Nem que não tinha água com gás, e a normal, também terminou.
Não vou dizer por ai, daquele arranjo que parecia meio cemitério,
ou dos arranjos de mesa, feitos com bouquets de noiva que já secaram.
Não vou contar pra ninguém que a tequila era paraguaia,
nem que aquilo que bebi era pinga pura, daquelas que vem na embalagem de plástico.
Vou fechar minha boca, sobre seus funcionários estarem desmontando tudo enquanto ainda estávamos lá.
Também ficou quietinha sobre o serviço porco do rebaixamento de teto,
Juro, não vou contar pra ninguém que você prometeu um buffet e foi outro,
também fica só entre nós o embromation da banda.

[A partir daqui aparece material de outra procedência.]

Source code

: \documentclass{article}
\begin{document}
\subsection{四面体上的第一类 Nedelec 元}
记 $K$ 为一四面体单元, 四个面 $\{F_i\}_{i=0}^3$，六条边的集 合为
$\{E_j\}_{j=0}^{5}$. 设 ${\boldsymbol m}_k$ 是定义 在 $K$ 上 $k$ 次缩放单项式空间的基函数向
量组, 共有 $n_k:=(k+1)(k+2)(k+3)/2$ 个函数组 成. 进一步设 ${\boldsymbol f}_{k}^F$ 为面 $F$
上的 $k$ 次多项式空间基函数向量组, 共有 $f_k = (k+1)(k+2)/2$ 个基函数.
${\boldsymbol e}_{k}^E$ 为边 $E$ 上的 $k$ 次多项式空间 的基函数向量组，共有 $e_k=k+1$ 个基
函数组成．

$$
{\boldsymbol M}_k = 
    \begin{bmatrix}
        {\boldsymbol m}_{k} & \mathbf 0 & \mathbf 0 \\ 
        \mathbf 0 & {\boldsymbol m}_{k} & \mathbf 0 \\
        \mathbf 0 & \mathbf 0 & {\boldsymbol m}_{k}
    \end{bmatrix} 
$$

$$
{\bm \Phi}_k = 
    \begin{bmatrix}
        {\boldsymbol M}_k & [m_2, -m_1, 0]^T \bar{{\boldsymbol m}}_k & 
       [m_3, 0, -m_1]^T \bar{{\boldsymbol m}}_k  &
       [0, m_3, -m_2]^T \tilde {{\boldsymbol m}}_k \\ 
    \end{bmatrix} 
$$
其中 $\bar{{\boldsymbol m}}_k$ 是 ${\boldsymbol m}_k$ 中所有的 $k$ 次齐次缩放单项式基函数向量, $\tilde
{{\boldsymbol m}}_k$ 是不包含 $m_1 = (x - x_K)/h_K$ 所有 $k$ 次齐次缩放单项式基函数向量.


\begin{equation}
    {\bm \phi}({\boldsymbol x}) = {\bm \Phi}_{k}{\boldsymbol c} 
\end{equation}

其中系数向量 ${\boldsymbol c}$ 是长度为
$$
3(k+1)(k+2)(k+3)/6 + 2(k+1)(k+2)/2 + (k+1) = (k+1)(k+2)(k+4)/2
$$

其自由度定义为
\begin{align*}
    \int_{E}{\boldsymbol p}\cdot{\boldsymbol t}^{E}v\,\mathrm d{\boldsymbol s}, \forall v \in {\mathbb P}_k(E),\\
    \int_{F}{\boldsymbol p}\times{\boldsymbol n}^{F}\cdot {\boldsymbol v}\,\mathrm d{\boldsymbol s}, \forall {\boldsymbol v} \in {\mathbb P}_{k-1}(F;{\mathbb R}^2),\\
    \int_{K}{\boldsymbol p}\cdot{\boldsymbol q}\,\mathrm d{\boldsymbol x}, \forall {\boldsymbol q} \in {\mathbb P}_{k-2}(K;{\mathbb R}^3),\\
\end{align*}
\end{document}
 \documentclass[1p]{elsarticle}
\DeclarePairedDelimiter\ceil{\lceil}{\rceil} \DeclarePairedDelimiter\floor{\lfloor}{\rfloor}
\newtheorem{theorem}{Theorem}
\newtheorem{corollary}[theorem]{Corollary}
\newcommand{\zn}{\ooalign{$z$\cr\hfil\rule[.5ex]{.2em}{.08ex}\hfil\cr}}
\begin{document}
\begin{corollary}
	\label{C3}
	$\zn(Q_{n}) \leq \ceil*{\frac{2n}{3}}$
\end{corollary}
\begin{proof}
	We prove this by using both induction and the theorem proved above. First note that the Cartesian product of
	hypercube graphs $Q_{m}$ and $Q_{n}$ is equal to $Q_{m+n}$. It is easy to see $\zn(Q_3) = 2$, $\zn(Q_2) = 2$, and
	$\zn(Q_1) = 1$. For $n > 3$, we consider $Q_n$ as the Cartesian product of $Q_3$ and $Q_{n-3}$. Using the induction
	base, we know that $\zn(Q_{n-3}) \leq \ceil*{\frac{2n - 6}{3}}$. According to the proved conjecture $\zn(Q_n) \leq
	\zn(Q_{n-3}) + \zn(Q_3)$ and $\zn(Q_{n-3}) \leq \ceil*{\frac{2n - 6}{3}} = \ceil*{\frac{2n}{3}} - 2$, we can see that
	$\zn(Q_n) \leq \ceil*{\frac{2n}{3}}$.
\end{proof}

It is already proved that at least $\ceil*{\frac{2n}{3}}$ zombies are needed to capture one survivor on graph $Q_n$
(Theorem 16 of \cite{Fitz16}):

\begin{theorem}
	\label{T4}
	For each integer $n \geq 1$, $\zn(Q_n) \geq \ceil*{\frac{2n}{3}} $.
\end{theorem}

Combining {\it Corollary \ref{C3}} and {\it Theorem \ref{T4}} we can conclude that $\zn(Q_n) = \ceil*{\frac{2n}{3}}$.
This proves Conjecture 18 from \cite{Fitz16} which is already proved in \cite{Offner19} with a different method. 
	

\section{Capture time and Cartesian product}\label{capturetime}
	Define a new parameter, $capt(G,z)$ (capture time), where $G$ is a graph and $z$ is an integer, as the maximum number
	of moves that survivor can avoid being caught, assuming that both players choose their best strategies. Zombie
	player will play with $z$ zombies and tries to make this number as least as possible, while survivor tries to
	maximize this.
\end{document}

Mas sério, tem uma coisinha, só uma coisinha que eu não posso deixar quieto,
eu preciso falar, eu preciso explodir
PORRA SANDOVAL, A FESTA ACABOU A UMA DA MANHÃ?!
Cacete, onde você aprendeu a organizar uma festa?
Fizesse brotar cerveja, virasse DJ, mas esticasse isso pelo menos mais algumas horas,
UMA HORA DA MANHÃ?!
Não dá,
não dá!!!

Só se eu puder levar todo mundo...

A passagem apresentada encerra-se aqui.